** Given records follows **
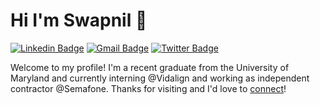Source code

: # Hi I'm Swapnil 👋
[![Linkedin Badge](https://img.shields.io/badge/-swapnilsude-blue?style=flat&logo=Linkedin&logoColor=white&link=https://www.linkedin.com/in/swapnilsude)](https://www.linkedin.com/in/swapnilsude)
[![Gmail Badge](https://img.shields.io/badge/-sudeswapnil-c14438?style=flat&logo=Gmail&logoColor=white&link=mailto:sudeswapnil@gmail.com)](mailto:sudeswapnil@gmail.com)
[![Twitter Badge](https://img.shields.io/badge/-@SwapnilSude-1ca0f1?style=flat&labelColor=1ca0f1&logo=twitter&logoColor=white&link=https://twitter.com/SwapnilSude)](https://twitter.com/SwapnilSude)

Welcome to my profile! I'm a recent graduate from the University of Maryland and currently interning @Vidalign and working as independent contractor @Semafone.
Thanks for visiting and I'd love to [connect](https://www.linkedin.com/in/swapnilsude/)!
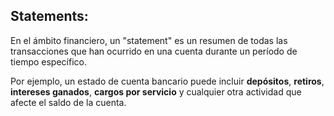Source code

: ## Statements: 
En el ámbito financiero, un "statement" es un resumen de todas las transacciones que han ocurrido en una cuenta durante un período de tiempo específico.

Por ejemplo, un estado de cuenta bancario puede incluir **depósitos**, **retiros**, **intereses ganados**, **cargos por servicio** y cualquier otra actividad que afecte el saldo de la cuenta.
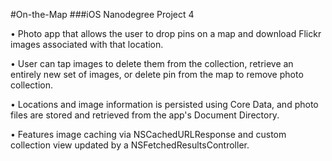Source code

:#On-the-Map
###iOS Nanodegree Project 4

• Photo app that allows the user to drop pins on a map and download Flickr images associated with that location.

• User can tap images to delete them from the collection, retrieve an entirely new set of images, or delete pin from the map to remove photo collection.

• Locations and image information is persisted using Core Data, and photo files are stored and retrieved from the app's Document Directory.

• Features image caching via NSCachedURLResponse and custom collection view updated by a NSFetchedResultsController.
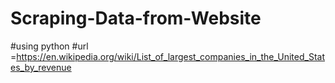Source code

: # Scraping-Data-from-Website
#using python
#url =https://en.wikipedia.org/wiki/List_of_largest_companies_in_the_United_States_by_revenue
** End of Given records **
→ **Instructions to follow**: Without any of its images, the data above should be returned exactly.

→ **Exercise result**:
Source code

: # Hi I'm Swapnil 👋
[![Linkedin Badge](https://img.shields.io/badge/-swapnilsude-blue?style=flat&logo=Linkedin&logoColor=white&link=https://www.linkedin.com/in/swapnilsude)](https://www.linkedin.com/in/swapnilsude)
[![Gmail Badge](https://img.shields.io/badge/-sudeswapnil-c14438?style=flat&logo=Gmail&logoColor=white&link=mailto:sudeswapnil@gmail.com)](mailto:sudeswapnil@gmail.com)
[![Twitter Badge](https://img.shields.io/badge/-@SwapnilSude-1ca0f1?style=flat&labelColor=1ca0f1&logo=twitter&logoColor=white&link=https://twitter.com/SwapnilSude)](https://twitter.com/SwapnilSude)

Welcome to my profile! I'm a recent graduate from the University of Maryland and currently interning @Vidalign and working as independent contractor @Semafone.
Thanks for visiting and I'd love to [connect](https://www.linkedin.com/in/swapnilsude/)!
Source code

: ## Statements: 
En el ámbito financiero, un "statement" es un resumen de todas las transacciones que han ocurrido en una cuenta durante un período de tiempo específico.

Por ejemplo, un estado de cuenta bancario puede incluir **depósitos**, **retiros**, **intereses ganados**, **cargos por servicio** y cualquier otra actividad que afecte el saldo de la cuenta.
Source code

:#On-the-Map
###iOS Nanodegree Project 4

• Photo app that allows the user to drop pins on a map and download Flickr images associated with that location.

• User can tap images to delete them from the collection, retrieve an entirely new set of images, or delete pin from the map to remove photo collection.

• Locations and image information is persisted using Core Data, and photo files are stored and retrieved from the app's Document Directory.

• Features image caching via NSCachedURLResponse and custom collection view updated by a NSFetchedResultsController.
Source code

: # Scraping-Data-from-Website
#using python
#url =https://en.wikipedia.org/wiki/List_of_largest_companies_in_the_United_States_by_revenue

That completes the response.